翌日以降美花とは連絡がとれず、代わりに飲み会に呼んでくれた看護師から「参加していた友達に、先生がいつから結婚してたのか聞かれたよ?」なんてLINEが来た。
「終わったな……。ただ平凡でしあわせな日々を過ごしたかっただけなのに、なんでこうなったんだろう」
既婚者であることが確定し子どもまでいるとなると、女性にとっては深刻な状況だったようだ。

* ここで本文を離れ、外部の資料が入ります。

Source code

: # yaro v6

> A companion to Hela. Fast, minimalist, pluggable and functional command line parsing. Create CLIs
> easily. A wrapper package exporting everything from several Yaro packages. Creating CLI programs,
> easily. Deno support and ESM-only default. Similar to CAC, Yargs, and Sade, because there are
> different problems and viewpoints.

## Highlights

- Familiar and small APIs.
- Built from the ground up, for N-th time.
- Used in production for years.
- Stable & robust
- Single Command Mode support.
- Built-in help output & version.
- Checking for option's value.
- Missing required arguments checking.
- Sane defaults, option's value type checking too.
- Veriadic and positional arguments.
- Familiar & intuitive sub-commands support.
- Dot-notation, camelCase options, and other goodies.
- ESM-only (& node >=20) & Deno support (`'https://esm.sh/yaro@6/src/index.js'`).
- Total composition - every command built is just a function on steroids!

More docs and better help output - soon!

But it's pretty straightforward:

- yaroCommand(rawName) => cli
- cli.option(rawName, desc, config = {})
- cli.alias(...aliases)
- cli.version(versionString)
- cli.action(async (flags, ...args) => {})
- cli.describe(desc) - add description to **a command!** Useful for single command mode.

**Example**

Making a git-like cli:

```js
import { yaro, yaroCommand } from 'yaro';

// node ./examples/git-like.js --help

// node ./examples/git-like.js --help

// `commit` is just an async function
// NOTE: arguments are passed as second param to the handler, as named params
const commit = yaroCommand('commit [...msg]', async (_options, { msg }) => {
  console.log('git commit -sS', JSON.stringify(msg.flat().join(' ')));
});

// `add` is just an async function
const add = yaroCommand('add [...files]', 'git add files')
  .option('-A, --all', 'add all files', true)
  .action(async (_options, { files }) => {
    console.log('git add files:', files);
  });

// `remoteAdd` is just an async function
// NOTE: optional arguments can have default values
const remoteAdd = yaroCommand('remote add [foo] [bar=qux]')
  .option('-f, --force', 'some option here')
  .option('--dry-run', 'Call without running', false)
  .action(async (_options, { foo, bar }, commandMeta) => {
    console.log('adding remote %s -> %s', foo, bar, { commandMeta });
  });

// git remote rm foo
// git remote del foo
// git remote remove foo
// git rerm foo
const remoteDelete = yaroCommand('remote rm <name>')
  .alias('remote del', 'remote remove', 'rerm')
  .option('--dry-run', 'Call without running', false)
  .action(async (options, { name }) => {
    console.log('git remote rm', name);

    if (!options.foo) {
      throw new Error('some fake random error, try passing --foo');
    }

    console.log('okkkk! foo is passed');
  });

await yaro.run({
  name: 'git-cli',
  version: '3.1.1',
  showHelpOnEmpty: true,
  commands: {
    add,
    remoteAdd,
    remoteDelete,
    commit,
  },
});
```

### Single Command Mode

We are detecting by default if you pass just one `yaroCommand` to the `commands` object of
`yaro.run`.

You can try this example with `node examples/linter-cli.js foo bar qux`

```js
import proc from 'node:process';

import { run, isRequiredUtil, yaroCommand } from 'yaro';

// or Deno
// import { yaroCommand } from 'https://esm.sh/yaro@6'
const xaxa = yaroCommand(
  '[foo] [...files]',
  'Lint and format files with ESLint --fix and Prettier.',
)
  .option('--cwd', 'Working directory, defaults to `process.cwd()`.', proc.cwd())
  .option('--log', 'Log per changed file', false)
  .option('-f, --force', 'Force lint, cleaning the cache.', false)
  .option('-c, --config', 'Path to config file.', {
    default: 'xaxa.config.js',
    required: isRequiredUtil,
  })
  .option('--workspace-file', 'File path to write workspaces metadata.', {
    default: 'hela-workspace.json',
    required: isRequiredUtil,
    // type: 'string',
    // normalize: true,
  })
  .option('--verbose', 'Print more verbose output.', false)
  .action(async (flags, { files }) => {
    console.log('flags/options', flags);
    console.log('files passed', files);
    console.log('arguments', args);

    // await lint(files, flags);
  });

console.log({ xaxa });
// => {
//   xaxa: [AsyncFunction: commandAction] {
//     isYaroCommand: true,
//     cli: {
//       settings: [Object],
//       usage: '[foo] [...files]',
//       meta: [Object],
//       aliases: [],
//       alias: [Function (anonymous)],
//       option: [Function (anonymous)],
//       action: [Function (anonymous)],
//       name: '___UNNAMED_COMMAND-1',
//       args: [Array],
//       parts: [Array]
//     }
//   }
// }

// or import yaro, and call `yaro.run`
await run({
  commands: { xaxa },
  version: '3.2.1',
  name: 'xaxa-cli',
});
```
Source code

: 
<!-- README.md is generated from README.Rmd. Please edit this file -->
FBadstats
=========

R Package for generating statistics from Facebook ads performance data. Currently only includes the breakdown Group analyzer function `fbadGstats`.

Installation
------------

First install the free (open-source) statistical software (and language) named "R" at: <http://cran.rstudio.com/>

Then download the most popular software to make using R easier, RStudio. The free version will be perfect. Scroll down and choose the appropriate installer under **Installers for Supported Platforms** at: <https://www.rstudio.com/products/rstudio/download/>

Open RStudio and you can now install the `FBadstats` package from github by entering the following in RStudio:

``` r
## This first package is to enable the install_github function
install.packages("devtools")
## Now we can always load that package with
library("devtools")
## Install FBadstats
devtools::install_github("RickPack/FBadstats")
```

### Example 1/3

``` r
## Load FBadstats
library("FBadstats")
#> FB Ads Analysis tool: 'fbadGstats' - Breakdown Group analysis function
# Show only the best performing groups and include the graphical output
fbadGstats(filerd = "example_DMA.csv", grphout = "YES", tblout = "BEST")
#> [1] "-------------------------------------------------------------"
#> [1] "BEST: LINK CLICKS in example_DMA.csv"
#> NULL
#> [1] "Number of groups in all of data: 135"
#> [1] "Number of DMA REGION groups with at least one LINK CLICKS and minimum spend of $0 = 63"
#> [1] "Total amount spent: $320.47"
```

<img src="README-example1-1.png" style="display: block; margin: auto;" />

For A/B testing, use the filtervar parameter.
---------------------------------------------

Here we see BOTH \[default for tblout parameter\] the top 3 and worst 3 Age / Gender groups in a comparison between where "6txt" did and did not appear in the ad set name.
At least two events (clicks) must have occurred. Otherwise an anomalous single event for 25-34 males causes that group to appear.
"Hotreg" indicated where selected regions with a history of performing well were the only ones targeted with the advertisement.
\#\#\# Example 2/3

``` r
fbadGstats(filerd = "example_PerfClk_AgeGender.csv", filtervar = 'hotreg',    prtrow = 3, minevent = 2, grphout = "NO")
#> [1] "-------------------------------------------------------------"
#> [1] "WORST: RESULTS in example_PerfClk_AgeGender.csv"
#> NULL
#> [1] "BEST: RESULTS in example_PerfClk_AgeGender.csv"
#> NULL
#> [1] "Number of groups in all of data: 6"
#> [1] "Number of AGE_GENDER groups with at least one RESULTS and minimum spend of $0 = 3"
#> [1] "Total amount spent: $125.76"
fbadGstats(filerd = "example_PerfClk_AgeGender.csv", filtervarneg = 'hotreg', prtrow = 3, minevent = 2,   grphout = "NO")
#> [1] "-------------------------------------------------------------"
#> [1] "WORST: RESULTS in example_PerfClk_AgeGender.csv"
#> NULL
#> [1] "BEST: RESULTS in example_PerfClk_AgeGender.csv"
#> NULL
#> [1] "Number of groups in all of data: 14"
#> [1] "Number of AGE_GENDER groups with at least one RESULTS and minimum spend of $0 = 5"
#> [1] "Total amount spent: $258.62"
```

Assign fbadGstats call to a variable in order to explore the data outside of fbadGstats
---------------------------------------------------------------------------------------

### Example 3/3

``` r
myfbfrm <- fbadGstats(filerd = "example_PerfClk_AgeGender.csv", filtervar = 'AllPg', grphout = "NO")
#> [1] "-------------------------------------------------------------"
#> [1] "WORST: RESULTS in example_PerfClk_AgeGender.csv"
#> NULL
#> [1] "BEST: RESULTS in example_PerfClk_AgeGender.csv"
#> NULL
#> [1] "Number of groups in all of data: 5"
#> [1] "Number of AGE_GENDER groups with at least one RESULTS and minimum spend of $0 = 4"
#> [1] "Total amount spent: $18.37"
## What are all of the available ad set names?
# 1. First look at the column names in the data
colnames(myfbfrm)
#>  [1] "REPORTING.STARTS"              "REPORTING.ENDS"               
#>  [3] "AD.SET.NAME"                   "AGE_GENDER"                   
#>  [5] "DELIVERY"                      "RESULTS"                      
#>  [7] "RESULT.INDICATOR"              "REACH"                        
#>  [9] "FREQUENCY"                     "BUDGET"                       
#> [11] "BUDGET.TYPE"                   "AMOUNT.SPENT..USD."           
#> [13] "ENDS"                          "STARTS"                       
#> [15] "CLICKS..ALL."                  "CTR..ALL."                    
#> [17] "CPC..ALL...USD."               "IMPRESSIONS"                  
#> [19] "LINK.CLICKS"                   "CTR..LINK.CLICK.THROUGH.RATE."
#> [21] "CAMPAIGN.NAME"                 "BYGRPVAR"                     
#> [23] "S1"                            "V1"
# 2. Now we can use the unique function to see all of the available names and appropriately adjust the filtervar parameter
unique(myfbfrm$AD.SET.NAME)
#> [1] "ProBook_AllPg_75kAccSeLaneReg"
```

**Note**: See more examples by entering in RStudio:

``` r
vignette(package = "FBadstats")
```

しぶとく連絡をしてようやく一目会うことができた美花は涙でぐちゃぐちゃで、職場を休むほど落胆していると事前に聞いていたとおり、切ないほど痩せていた。
「本当に愛していたんだ」という言葉は届いたのかは分からないし、「この女性を守りたい」と強く思っても行動に移す勇気はなかった。それが自分が見た美花の最後の姿だった。
あれから4年が経ち女性と遊ぶことも最近増えたが、やはり美花への想いは別格だった。
「今頃、どうしているんだろう。幸せにしているかな……」
中村医師は未だに自分がどうすればよかったのかわからず、終始鬱気味で隠れて精神科に通う日々だ。精神薬と睡眠薬、そして浴びるほど飲む酒の量も日増しに増えている。
家族の心配を他所に、今日も女々しい中邑のため息だけがリビングに漏れるのだ。